Scientists shun medicines project amid funding row

University researchers have criticised the €2 billion public-private Innovative Medicines Initiative (IMI), claiming their participation is at risk unless major changes are made to financial and intellectual property arrangements. 

The League of European Research Universities (LERU) – a group representing some of the biggest names in academia – has written a stinging letter to the board of the IMI highlighting "deficiencies" in the programme, which academics claim have hurt the international credibility of the initiative.

The researchers say the academic community has not participated fully because universities risk making a loss by signing up to the venture, and the group paints a picture of chaos and distrust over intellectual property as well as how projects are managed.

But the IMI has hit back, saying academics and SMEs have been lining up to take part in the initiative, adding that its structures are designed to ensure research is commercialised as efficiently as possible.

Researchers critical of IMI structures

LERU stressed that it backs the spirit of the initiative and academic scientists are keen to collaborate with industry to boost the pharmaceutical sector. However, it says this can only be achieved if scientists are treated as equal partners "with clear benefits for both sides".

"IMI shows how a public-private partnership should not be set up. The combination of disadvantageous financial and intellectual property rules represent a double negative when it comes to academic or SME participation," says the letter.

The absence of mutual benefits has led to "marked disinterest" from academics in the first two calls for proposals launched by the IMI. Researchers say "muted participation" from academia will affect the standard of medicine research projects funded under the initiative.

The university group claims that the European Commission, industry and the IMI have done little to address these concerns over the past two years, despite repeated complaints from academic institutions.

However, the IMI told EURACTIV that 155 universities and 24 SMEs are taking part in projects as part of the first call for proposals. There is "clearly no lack of participation," according to the Initiative, which adds that the response rate to the second call was even better.

Researchers want reimbursement for all costs

The IMI, which is jointly funded by the European Commission and the European Federation of Pharmaceutical Industry Associations (EFPIA), offers less attractive terms to researchers than other EU projects, the academics said.

Universities involved in the IMI are paid out of Brussels' framework programme (FP7) budget but the funding rules deviate from typical European research funds, according to LERU.

In its letter, academics say top scientists will shy away from the initiative unless the full cost of projects are reimbursed in the same way as other FP7 grants.
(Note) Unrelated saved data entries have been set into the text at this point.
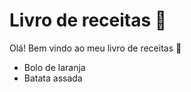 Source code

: # Livro de receitas :cookie:

Olá! Bem vindo ao meu livro de receitas :wave:

 - Bolo de laranja
 - Batata assada


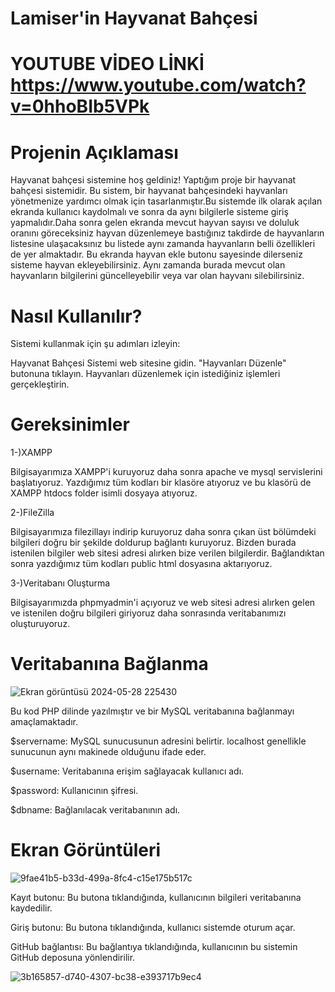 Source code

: # Lamiser'in Hayvanat Bahçesi

# YOUTUBE VİDEO LİNKİ https://www.youtube.com/watch?v=0hhoBIb5VPk

# Projenin Açıklaması
Hayvanat bahçesi sistemine hoş geldiniz!
Yaptığım proje bir hayvanat bahçesi sistemidir. Bu sistem, bir hayvanat bahçesindeki hayvanları yönetmenize yardımcı olmak için tasarlanmıştır.Bu sistemde ilk olarak açılan ekranda kullanıcı kaydolmalı ve sonra da aynı bilgilerle sisteme giriş yapmalıdır.Daha sonra gelen ekranda mevcut hayvan sayısı ve doluluk oranını göreceksiniz hayvan düzenlemeye bastığınız takdirde de hayvanların listesine ulaşacaksınız bu listede aynı zamanda hayvanların belli özellikleri de yer almaktadır. Bu ekranda hayvan ekle butonu sayesinde dilerseniz sisteme hayvan ekleyebilirsiniz. Aynı zamanda burada mevcut olan hayvanların bilgilerini güncelleyebilir veya var olan hayvanı silebilirsiniz.

# Nasıl Kullanılır?

Sistemi kullanmak için şu adımları izleyin:

Hayvanat Bahçesi Sistemi web sitesine gidin.
"Hayvanları Düzenle" butonuna tıklayın.
Hayvanları düzenlemek için istediğiniz işlemleri gerçekleştirin.


# Gereksinimler 

1-)XAMPP


Bilgisayarımıza XAMPP'i kuruyoruz daha sonra apache ve mysql servislerini başlatıyoruz.
Yazdığımız tüm kodları bir klasöre atıyoruz ve bu klasörü de XAMPP htdocs folder isimli dosyaya atıyoruz.

2-)FileZilla


Bilgisayarımıza filezillayı indirip kuruyoruz daha sonra çıkan üst bölümdeki bilgileri doğru bir şekilde doldurup bağlantı kuruyoruz. Bizden burada istenilen bilgiler web sitesi adresi alırken bize verilen bilgilerdir. Bağlandıktan sonra yazdığımız tüm kodları public html dosyasına aktarıyoruz.

3-)Veritabanı Oluşturma


Bilgisayarımızda phpmyadmin'i açıyoruz ve web sitesi adresi alırken gelen ve istenilen doğru bilgileri giriyoruz daha sonrasında veritabanımızı oluşturuyoruz.


# Veritabanına Bağlanma

![Ekran görüntüsü 2024-05-28 225430](https://github.com/Lamiserors/phpproje/assets/154334341/0178ec41-fff3-4bd3-8101-55bf77ca27bf)


Bu kod PHP dilinde yazılmıştır ve bir MySQL veritabanına bağlanmayı amaçlamaktadır.

$servername: MySQL sunucusunun adresini belirtir. localhost genellikle sunucunun aynı makinede olduğunu ifade eder.

$username: Veritabanına erişim sağlayacak kullanıcı adı.

$password: Kullanıcının şifresi.

$dbname: Bağlanılacak veritabanının adı.




# Ekran Görüntüleri



![9fae41b5-b33d-499a-8fc4-c15e175b517c](https://github.com/Lamiserors/phpproje/assets/154334341/034bb096-a8a3-4a80-abf9-c6650309a3f1)

Kayıt butonu: Bu butona tıklandığında, kullanıcının bilgileri veritabanına kaydedilir.

Giriş butonu: Bu butona tıklandığında, kullanıcı sistemde oturum açar.

GitHub bağlantısı: Bu bağlantıya tıklandığında, kullanıcının bu sistemin GitHub deposuna yönlendirilir.


![3b165857-d740-4307-bc38-e393717b9ec4](https://github.com/Lamiserors/phpproje/assets/154334341/7485a1a9-3e1c-4f13-beb2-673cdd98e0a2)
Leading research institutions have professionalised their accounting structures in recent years but are now being penalised by the funding mechanism that underpins the IMI, according to LERU.

In response, the IMI said its priority is boosting innovation in the medicines sector, but said funding arrangements are a matter for the EU executive.

Intellectual property regime 'favours industry'

Universities also complain that the IMI's intellectual property policy is vague and skewed in favour of industry. This is a major stumbling block in all IMI project agreements, according to the academic group, which says a third call for proposals should be put on ice until the dispute can be resolved.

"The European Commission and EFPIA [European Federation of Pharmaceutical Industries and Associations] should not expect their 'partners' to accept rules, by which they basically give away all their IP [intellectual property] for free and do not even receive full funding for their research activities," the academics argue.

"As a consequence, several LERU members and other research institutions have implemented stringent procedures for scientists who wish to participate in an IMI proposal, with the effect that most of them withdraw before submission because academic participation is just not feasible."

Researchers also hit out at the bureaucracy and "opaque management layers" at participating pharmaceutical companies, claiming high staff turnover and inexperience has led to "general confusion as to who is responsible for what".

IMI dismisses criticism

Michel Goldman, executive director of the IMI, said the intellectual property regime developed for the initiative was drawn up to accelerate discovery and development in the pharmaceutical sector.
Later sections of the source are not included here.